What you should do
Look through the listing below, and wherever a line has the string "that", pull it out.

━━ Provided information

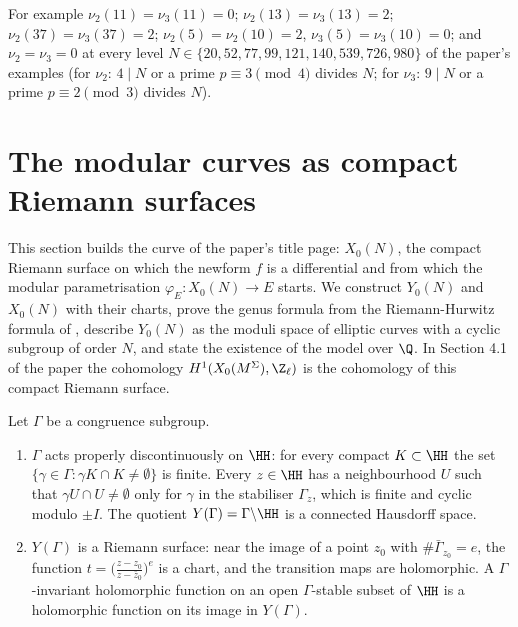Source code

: For example $\nu_2(11)=\nu_3(11)=0$; $\nu_2(13)=\nu_3(13)=2$; $\nu_2(37)=\nu_3(37)=2$; $\nu_2(5)=\nu_2(10)=2$, $\nu_3(5)=\nu_3(10)=0$; and $\nu_2=\nu_3=0$ at every level
$N\in\{20,52,77,99,121,140,539,726,980\}$ of the paper's examples (for $\nu_2$: $4\mid N$ or a prime $p\equiv3\pmod4$ divides $N$; for $\nu_3$: $9\mid N$ or a prime
$p\equiv2\pmod3$ divides $N$).

\section{The modular curves as compact Riemann surfaces}\label{sec:modforms:modular-curves}

This section builds the curve of the paper's title page: $X_0(N)$, the compact Riemann surface on which the newform $f$ is a differential and from which
the modular parametrisation $\varphi_E\colon X_0(N)\to E$ starts. We construct $Y_0(N)$ and $X_0(N)$ with their charts, prove the genus formula from the
Riemann-Hurwitz formula of , describe $Y_0(N)$ as the moduli space of elliptic curves with a cyclic subgroup of order $N$, and state the
existence of the model over $\Q$. In Section 4.1 of the paper the cohomology $H^1(X_0(M^\Sigma),\Z_\ell)$ is the cohomology of this compact Riemann surface.

\begin{theorem}\label{thm:modforms:y0-riemann-surface}
Let $\Gamma$ be a congruence subgroup.
\begin{enumerate}[label=(\roman*)]
\item $\Gamma$ acts properly discontinuously on $\HH$: for every compact $K\subset\HH$ the set $\{\gamma\in\Gamma:\gamma K\cap K\ne\emptyset\}$ is finite. Every $z\in\HH$ has a
neighbourhood $U$ such that $\gamma U\cap U\ne\emptyset$ only for $\gamma$ in the stabiliser $\Gamma_z$, which is finite and cyclic modulo $\pm I$. The quotient $Y(\Gamma)=\Gamma\backslash\HH$ is a
connected Hausdorff space.
\item $Y(\Gamma)$ is a Riemann surface: near the image of a point $z_0$ with $\#\bar\Gamma_{z_0}=e$, the function $t=\bigl(\frac{z-z_0}{z-\bar z_0}\bigr)^e$ is a chart, and the
transition maps are holomorphic. A $\Gamma$-invariant holomorphic function on an open $\Gamma$-stable subset of $\HH$ is a holomorphic function on its image in
$Y(\Gamma)$.
\end{enumerate}
\end{theorem}

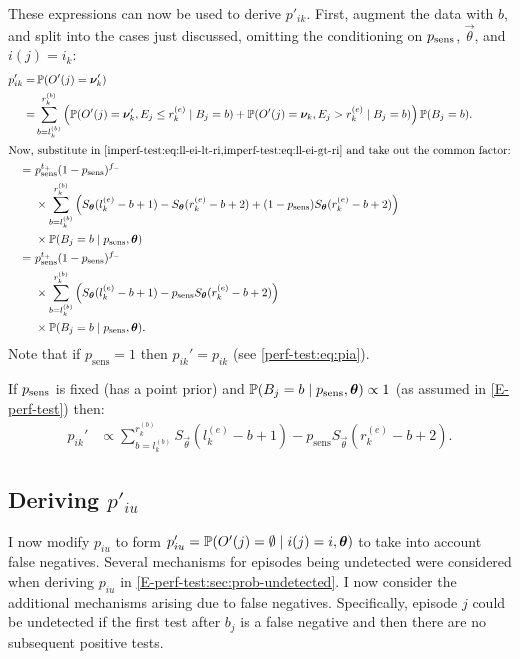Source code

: \documentclass[thesis.tex]{subfiles}
\begin{document}
These expressions can now be used to derive $p'_{ik}$.
First, augment the data with $b$, and split into the cases just discussed, omitting the conditioning on $p_\text{sens}$, $\vec{\theta}$, and $i(j) = i_k$:
\begin{align}
p_{ik}'
=& \prob(O'(j) = \vec{\nu}_k') \\
=& \sum_{b = l_k^{(b)}}^{r_k^{(b)}} \left( \prob(O'(j) = \vec{\nu}_k', E_j \leq r_k^{(e)} \mid B_j = b) + \prob(O'(j) = \vec{\nu}_k, E_j > r_k^{(e)} \mid B_j = b) \right) \prob(B_j = b). \\
\intertext{Now, substitute in \cref{imperf-test:eq:ll-ei-lt-ri,imperf-test:eq:ll-ei-gt-ri} and take out the common factor:}
=\ &  p_\text{sens}^{t_+} (1 - p_\text{sens})^{f_-} \\
 & \times \sum_{b = l_k^{(b)}}^{r_k^{(b)}} \left( S_{\vec{\theta}}(l_k^{(e)} - b + 1) - S_{\vec{\theta}}(r_k^{(e)} - b + 2) + (1 - p_\text{sens}) S_{\vec{\theta}}(r_k^{(e)} - b + 2) \right) \\ 
  & \times \prob(B_j = b \mid p_\text{sens}, \vec{\theta}) \\
=\ &  p_\text{sens}^{t_+} (1 - p_\text{sens})^{f_-} \\
  & \times \sum_{b = l_k^{(b)}}^{r_k^{(b)}} \left( S_{\vec{\theta}}(l_k^{(e)} - b + 1) - p_\text{sens} S_{\vec{\theta}}(r_k^{(e)} - b + 2) \right) \\
  & \times \prob(B_j = b \mid p_\text{sens}, \vec{\theta}).
\label{imperf-test:eq:pia-prime}
\end{align}
Note that if $p_\text{sens} = 1$ then $p_{ik}' = p_{ik}$ (see \cref{perf-test:eq:pia}).

If $p_\text{sens}$ is fixed (\ie has a point prior) and $\operatorname{\mathbb{P}}(B_j = b \mid p_\text{sens}, \bm{\theta}) \propto 1$ (as assumed in \cref{E-perf-test}) then:
\begin{align}
p_{ik}'
&\propto \sum_{b = l_k^{(b)}}^{r_k^{(b)}} S_{\vec{\theta}}(l_k^{(e)} - b + 1) - p_\text{sens} S_{\vec{\theta}}(r_k^{(e)} - b + 2).
\label{imperf-test:eq:pia-prime-constant}
\end{align}

\subsection{Deriving $p'_{iu}$} \label{imperf-test:sec:modifying-p_iu}

I now modify $p_{iu}$ to form $p_{iu}' = \operatorname{\mathbb{P}}(O'(j) = \emptyset \mid i(j) = i, \bm{\theta})$ to take into account false negatives.
Several mechanisms for episodes being undetected were considered when deriving $p_{iu}$ in \cref{E-perf-test:sec:prob-undetected}.
I now consider the additional mechanisms arising due to false negatives.
Specifically, episode $j$ could be undetected if the first test after $b_j$ is a false negative and then there are no subsequent positive tests.
\end{document}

━━━━

Completed task
neighbourhood $U$ such that $\gamma U\cap U\ne\emptyset$ only for $\gamma$ in the stabiliser $\Gamma_z$, which is finite and cyclic modulo $\pm I$. The quotient $Y(\Gamma)=\Gamma\backslash\HH$ is a
Note that if $p_\text{sens} = 1$ then $p_{ik}' = p_{ik}$ (see \cref{perf-test:eq:pia}).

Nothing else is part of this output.